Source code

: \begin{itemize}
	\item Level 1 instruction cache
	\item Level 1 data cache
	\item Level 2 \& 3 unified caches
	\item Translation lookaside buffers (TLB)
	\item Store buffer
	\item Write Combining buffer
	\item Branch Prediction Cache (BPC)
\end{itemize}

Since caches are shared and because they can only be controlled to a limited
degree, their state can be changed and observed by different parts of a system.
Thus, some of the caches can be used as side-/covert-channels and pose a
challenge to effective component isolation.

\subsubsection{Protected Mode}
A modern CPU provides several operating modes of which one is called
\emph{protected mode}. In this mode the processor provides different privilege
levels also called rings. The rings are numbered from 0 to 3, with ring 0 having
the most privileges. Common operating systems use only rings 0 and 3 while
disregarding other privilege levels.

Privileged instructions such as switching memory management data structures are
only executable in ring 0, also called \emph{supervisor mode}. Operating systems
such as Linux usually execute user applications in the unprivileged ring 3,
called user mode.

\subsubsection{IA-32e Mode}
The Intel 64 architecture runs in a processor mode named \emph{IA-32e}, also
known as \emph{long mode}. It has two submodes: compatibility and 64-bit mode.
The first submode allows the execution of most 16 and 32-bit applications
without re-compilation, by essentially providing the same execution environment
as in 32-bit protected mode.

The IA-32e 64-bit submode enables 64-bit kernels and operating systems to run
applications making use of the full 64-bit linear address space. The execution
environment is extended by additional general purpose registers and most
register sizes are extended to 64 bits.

*-*-*

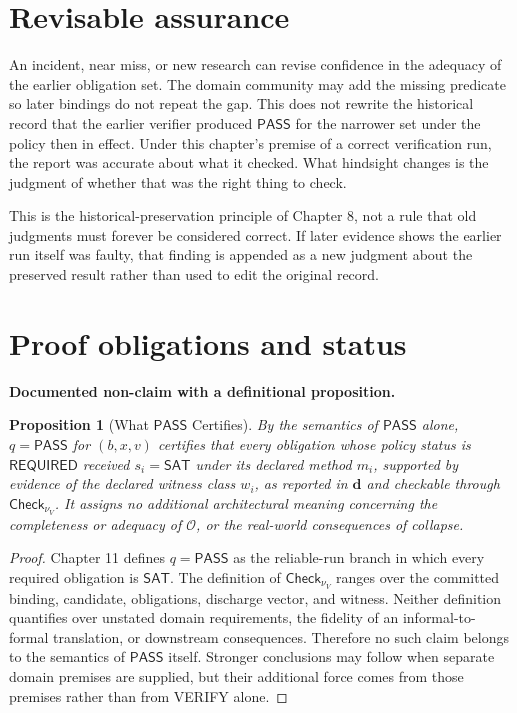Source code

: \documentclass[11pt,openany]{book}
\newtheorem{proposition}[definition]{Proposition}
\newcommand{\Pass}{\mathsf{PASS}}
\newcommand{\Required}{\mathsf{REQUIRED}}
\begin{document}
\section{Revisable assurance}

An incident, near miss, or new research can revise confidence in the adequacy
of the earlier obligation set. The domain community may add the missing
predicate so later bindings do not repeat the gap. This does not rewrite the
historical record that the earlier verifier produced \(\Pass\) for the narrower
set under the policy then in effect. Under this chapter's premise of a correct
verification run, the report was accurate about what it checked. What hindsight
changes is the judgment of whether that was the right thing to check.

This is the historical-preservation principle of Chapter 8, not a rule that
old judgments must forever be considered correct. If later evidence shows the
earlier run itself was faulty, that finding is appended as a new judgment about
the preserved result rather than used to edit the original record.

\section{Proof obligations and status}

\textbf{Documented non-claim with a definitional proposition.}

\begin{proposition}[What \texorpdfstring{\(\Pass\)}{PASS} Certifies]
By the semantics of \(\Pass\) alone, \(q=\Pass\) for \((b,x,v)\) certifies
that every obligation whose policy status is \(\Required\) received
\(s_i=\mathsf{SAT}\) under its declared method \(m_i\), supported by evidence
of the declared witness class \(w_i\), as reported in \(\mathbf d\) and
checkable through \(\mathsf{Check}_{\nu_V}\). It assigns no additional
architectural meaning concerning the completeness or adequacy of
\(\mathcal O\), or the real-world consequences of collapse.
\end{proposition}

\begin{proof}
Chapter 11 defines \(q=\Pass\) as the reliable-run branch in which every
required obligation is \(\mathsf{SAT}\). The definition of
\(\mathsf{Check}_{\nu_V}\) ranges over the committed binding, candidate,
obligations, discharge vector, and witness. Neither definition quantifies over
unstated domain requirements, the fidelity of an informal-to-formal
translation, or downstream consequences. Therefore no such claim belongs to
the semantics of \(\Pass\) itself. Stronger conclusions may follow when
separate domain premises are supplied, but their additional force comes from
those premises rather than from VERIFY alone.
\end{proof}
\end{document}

*-*-*

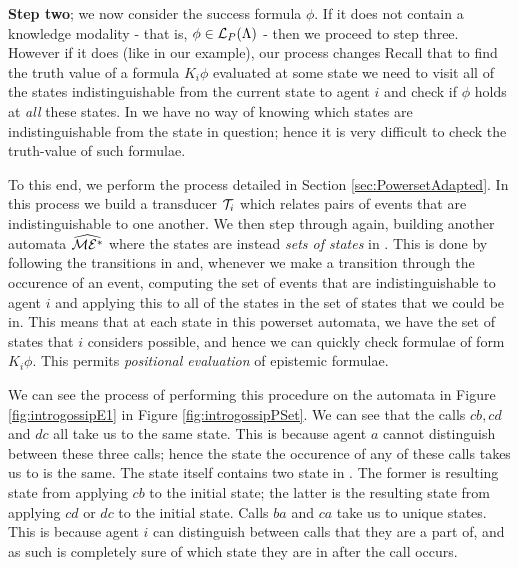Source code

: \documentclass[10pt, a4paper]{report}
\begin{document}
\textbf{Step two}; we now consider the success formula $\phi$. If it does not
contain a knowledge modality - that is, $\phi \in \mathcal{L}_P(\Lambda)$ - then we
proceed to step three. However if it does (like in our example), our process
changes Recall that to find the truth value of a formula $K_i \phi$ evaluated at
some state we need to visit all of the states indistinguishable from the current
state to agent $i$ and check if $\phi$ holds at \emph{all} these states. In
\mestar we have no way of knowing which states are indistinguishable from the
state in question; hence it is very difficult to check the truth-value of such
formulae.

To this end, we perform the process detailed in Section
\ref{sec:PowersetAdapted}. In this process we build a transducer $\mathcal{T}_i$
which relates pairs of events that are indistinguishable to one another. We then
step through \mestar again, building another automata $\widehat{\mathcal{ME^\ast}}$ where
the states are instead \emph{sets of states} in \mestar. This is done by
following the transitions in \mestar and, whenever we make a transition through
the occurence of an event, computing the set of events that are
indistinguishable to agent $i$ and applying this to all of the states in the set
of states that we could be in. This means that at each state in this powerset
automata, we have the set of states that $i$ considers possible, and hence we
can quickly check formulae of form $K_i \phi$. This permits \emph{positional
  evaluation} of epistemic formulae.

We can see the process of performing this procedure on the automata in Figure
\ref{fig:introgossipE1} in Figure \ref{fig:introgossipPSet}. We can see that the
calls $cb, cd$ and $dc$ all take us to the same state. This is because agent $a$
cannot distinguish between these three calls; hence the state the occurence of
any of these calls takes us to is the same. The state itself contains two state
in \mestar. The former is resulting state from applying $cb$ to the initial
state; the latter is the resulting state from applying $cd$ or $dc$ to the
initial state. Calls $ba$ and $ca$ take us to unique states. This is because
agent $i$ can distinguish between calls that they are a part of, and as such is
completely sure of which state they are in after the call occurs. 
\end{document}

*-*-*

▸ **Exercise**
Only one part of the material above is to be transcribed, namely the lines starting with the line that has "An incident, near" and going on through the line that has "predicate so later", exactly as they stand.

▸ **Solution for this exercise**
An incident, near miss, or new research can revise confidence in the adequacy
of the earlier obligation set. The domain community may add the missing
predicate so later bindings do not repeat the gap. This does not rewrite the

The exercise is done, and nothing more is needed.